DATA TO PROCESS: Begin
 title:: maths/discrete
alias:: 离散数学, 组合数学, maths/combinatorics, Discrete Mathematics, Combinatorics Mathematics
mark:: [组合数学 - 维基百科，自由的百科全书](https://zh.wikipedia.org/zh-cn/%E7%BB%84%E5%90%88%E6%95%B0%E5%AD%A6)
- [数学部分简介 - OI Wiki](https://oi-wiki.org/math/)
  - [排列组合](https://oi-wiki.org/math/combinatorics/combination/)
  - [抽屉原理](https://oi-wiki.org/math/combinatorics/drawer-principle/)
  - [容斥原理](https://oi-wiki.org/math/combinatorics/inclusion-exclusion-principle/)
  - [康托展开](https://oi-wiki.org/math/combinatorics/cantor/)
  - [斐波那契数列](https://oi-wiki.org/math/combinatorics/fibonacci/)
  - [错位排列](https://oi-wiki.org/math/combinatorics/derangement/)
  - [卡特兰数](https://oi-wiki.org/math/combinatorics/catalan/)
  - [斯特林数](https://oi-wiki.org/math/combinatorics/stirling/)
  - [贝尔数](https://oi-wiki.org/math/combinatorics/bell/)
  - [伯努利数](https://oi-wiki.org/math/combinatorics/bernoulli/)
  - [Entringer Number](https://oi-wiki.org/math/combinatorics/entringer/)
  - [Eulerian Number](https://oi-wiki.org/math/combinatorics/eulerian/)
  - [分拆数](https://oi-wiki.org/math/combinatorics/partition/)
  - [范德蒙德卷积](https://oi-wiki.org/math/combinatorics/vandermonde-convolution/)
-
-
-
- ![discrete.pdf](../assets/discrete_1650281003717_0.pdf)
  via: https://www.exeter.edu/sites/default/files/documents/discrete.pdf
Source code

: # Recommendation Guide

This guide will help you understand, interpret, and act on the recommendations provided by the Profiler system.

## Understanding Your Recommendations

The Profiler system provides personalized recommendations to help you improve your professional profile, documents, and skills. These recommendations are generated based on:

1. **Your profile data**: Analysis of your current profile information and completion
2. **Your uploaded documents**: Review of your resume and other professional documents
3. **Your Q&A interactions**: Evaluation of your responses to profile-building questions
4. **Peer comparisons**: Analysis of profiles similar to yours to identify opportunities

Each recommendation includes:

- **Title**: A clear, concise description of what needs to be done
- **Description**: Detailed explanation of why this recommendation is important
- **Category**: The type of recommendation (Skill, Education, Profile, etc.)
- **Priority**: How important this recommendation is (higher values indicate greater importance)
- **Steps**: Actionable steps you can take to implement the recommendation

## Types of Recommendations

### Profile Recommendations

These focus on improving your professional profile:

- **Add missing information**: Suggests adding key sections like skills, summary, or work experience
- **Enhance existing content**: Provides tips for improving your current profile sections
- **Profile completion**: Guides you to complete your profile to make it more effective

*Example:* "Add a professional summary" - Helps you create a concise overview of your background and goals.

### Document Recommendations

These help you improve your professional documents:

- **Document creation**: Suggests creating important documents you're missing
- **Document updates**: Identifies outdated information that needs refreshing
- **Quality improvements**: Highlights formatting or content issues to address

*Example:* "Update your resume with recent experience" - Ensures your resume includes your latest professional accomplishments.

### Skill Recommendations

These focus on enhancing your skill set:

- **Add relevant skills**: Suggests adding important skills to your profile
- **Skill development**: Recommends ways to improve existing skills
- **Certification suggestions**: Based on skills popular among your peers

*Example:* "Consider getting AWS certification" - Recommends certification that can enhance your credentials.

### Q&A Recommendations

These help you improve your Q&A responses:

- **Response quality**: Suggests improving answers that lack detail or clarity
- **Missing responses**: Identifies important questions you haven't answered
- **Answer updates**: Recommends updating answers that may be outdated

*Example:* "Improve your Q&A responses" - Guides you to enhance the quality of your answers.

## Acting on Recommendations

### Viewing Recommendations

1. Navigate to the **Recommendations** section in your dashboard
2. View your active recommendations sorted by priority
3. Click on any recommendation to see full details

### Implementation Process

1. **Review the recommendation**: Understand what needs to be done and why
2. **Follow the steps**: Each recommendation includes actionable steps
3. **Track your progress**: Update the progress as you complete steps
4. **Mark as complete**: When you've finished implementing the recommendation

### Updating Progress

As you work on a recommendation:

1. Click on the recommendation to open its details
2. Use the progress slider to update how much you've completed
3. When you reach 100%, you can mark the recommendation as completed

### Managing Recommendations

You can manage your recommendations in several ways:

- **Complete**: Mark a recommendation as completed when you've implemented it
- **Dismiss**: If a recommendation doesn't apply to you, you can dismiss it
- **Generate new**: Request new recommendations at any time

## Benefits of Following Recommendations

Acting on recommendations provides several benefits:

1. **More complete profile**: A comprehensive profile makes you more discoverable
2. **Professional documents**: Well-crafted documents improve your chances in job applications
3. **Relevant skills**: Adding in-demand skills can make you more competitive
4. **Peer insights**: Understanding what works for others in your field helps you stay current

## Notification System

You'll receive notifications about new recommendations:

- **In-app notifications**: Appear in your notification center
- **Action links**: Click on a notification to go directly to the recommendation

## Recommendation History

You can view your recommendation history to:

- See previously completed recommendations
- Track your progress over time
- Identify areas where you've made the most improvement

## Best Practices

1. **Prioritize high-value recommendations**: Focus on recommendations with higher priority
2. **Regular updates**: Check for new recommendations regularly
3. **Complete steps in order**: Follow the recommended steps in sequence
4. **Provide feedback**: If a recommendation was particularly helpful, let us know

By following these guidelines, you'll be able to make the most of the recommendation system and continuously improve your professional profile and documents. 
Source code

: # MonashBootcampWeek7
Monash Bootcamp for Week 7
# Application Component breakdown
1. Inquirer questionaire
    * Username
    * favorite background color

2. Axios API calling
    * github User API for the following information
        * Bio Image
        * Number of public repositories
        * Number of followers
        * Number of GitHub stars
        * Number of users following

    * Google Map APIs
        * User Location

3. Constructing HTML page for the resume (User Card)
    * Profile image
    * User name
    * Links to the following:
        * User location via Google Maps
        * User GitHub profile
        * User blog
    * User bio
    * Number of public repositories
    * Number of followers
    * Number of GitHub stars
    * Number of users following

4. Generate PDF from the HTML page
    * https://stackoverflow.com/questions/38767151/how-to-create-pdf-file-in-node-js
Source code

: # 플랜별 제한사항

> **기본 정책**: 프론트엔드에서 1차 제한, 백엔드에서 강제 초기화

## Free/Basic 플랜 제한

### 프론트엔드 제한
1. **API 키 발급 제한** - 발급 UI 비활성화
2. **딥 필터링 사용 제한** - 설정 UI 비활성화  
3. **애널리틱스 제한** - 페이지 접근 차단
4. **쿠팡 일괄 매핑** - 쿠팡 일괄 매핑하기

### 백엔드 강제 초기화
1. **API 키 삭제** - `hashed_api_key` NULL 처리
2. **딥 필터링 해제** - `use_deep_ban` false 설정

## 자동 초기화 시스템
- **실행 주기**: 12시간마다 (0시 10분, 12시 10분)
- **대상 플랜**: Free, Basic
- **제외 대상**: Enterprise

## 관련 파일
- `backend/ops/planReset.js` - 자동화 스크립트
DATA TO PROCESS: End
TRY IT:
Reproduce the material above in full, exactly.

EXERCISE SOLUTION:
 title:: maths/discrete
alias:: 离散数学, 组合数学, maths/combinatorics, Discrete Mathematics, Combinatorics Mathematics
mark:: [组合数学 - 维基百科，自由的百科全书](https://zh.wikipedia.org/zh-cn/%E7%BB%84%E5%90%88%E6%95%B0%E5%AD%A6)
- [数学部分简介 - OI Wiki](https://oi-wiki.org/math/)
  - [排列组合](https://oi-wiki.org/math/combinatorics/combination/)
  - [抽屉原理](https://oi-wiki.org/math/combinatorics/drawer-principle/)
  - [容斥原理](https://oi-wiki.org/math/combinatorics/inclusion-exclusion-principle/)
  - [康托展开](https://oi-wiki.org/math/combinatorics/cantor/)
  - [斐波那契数列](https://oi-wiki.org/math/combinatorics/fibonacci/)
  - [错位排列](https://oi-wiki.org/math/combinatorics/derangement/)
  - [卡特兰数](https://oi-wiki.org/math/combinatorics/catalan/)
  - [斯特林数](https://oi-wiki.org/math/combinatorics/stirling/)
  - [贝尔数](https://oi-wiki.org/math/combinatorics/bell/)
  - [伯努利数](https://oi-wiki.org/math/combinatorics/bernoulli/)
  - [Entringer Number](https://oi-wiki.org/math/combinatorics/entringer/)
  - [Eulerian Number](https://oi-wiki.org/math/combinatorics/eulerian/)
  - [分拆数](https://oi-wiki.org/math/combinatorics/partition/)
  - [范德蒙德卷积](https://oi-wiki.org/math/combinatorics/vandermonde-convolution/)
-
-
-
- ![discrete.pdf](../assets/discrete_1650281003717_0.pdf)
  via: https://www.exeter.edu/sites/default/files/documents/discrete.pdf
Source code

: # Recommendation Guide

This guide will help you understand, interpret, and act on the recommendations provided by the Profiler system.

## Understanding Your Recommendations

The Profiler system provides personalized recommendations to help you improve your professional profile, documents, and skills. These recommendations are generated based on:

1. **Your profile data**: Analysis of your current profile information and completion
2. **Your uploaded documents**: Review of your resume and other professional documents
3. **Your Q&A interactions**: Evaluation of your responses to profile-building questions
4. **Peer comparisons**: Analysis of profiles similar to yours to identify opportunities

Each recommendation includes:

- **Title**: A clear, concise description of what needs to be done
- **Description**: Detailed explanation of why this recommendation is important
- **Category**: The type of recommendation (Skill, Education, Profile, etc.)
- **Priority**: How important this recommendation is (higher values indicate greater importance)
- **Steps**: Actionable steps you can take to implement the recommendation

## Types of Recommendations

### Profile Recommendations

These focus on improving your professional profile:

- **Add missing information**: Suggests adding key sections like skills, summary, or work experience
- **Enhance existing content**: Provides tips for improving your current profile sections
- **Profile completion**: Guides you to complete your profile to make it more effective

*Example:* "Add a professional summary" - Helps you create a concise overview of your background and goals.

### Document Recommendations

These help you improve your professional documents:

- **Document creation**: Suggests creating important documents you're missing
- **Document updates**: Identifies outdated information that needs refreshing
- **Quality improvements**: Highlights formatting or content issues to address

*Example:* "Update your resume with recent experience" - Ensures your resume includes your latest professional accomplishments.

### Skill Recommendations

These focus on enhancing your skill set:

- **Add relevant skills**: Suggests adding important skills to your profile
- **Skill development**: Recommends ways to improve existing skills
- **Certification suggestions**: Based on skills popular among your peers

*Example:* "Consider getting AWS certification" - Recommends certification that can enhance your credentials.

### Q&A Recommendations

These help you improve your Q&A responses:

- **Response quality**: Suggests improving answers that lack detail or clarity
- **Missing responses**: Identifies important questions you haven't answered
- **Answer updates**: Recommends updating answers that may be outdated

*Example:* "Improve your Q&A responses" - Guides you to enhance the quality of your answers.

## Acting on Recommendations

### Viewing Recommendations

1. Navigate to the **Recommendations** section in your dashboard
2. View your active recommendations sorted by priority
3. Click on any recommendation to see full details

### Implementation Process

1. **Review the recommendation**: Understand what needs to be done and why
2. **Follow the steps**: Each recommendation includes actionable steps
3. **Track your progress**: Update the progress as you complete steps
4. **Mark as complete**: When you've finished implementing the recommendation

### Updating Progress

As you work on a recommendation:

1. Click on the recommendation to open its details
2. Use the progress slider to update how much you've completed
3. When you reach 100%, you can mark the recommendation as completed

### Managing Recommendations

You can manage your recommendations in several ways:

- **Complete**: Mark a recommendation as completed when you've implemented it
- **Dismiss**: If a recommendation doesn't apply to you, you can dismiss it
- **Generate new**: Request new recommendations at any time

## Benefits of Following Recommendations

Acting on recommendations provides several benefits:

1. **More complete profile**: A comprehensive profile makes you more discoverable
2. **Professional documents**: Well-crafted documents improve your chances in job applications
3. **Relevant skills**: Adding in-demand skills can make you more competitive
4. **Peer insights**: Understanding what works for others in your field helps you stay current

## Notification System

You'll receive notifications about new recommendations:

- **In-app notifications**: Appear in your notification center
- **Action links**: Click on a notification to go directly to the recommendation

## Recommendation History

You can view your recommendation history to:

- See previously completed recommendations
- Track your progress over time
- Identify areas where you've made the most improvement

## Best Practices

1. **Prioritize high-value recommendations**: Focus on recommendations with higher priority
2. **Regular updates**: Check for new recommendations regularly
3. **Complete steps in order**: Follow the recommended steps in sequence
4. **Provide feedback**: If a recommendation was particularly helpful, let us know

By following these guidelines, you'll be able to make the most of the recommendation system and continuously improve your professional profile and documents. 
Source code

: # MonashBootcampWeek7
Monash Bootcamp for Week 7
# Application Component breakdown
1. Inquirer questionaire
    * Username
    * favorite background color

2. Axios API calling
    * github User API for the following information
        * Bio Image
        * Number of public repositories
        * Number of followers
        * Number of GitHub stars
        * Number of users following

    * Google Map APIs
        * User Location

3. Constructing HTML page for the resume (User Card)
    * Profile image
    * User name
    * Links to the following:
        * User location via Google Maps
        * User GitHub profile
        * User blog
    * User bio
    * Number of public repositories
    * Number of followers
    * Number of GitHub stars
    * Number of users following

4. Generate PDF from the HTML page
    * https://stackoverflow.com/questions/38767151/how-to-create-pdf-file-in-node-js
Source code

: # 플랜별 제한사항

> **기본 정책**: 프론트엔드에서 1차 제한, 백엔드에서 강제 초기화

## Free/Basic 플랜 제한

### 프론트엔드 제한
1. **API 키 발급 제한** - 발급 UI 비활성화
2. **딥 필터링 사용 제한** - 설정 UI 비활성화  
3. **애널리틱스 제한** - 페이지 접근 차단
4. **쿠팡 일괄 매핑** - 쿠팡 일괄 매핑하기

### 백엔드 강제 초기화
1. **API 키 삭제** - `hashed_api_key` NULL 처리
2. **딥 필터링 해제** - `use_deep_ban` false 설정

## 자동 초기화 시스템
- **실행 주기**: 12시간마다 (0시 10분, 12시 10분)
- **대상 플랜**: Free, Basic
- **제외 대상**: Enterprise

## 관련 파일
- `backend/ops/planReset.js` - 자동화 스크립트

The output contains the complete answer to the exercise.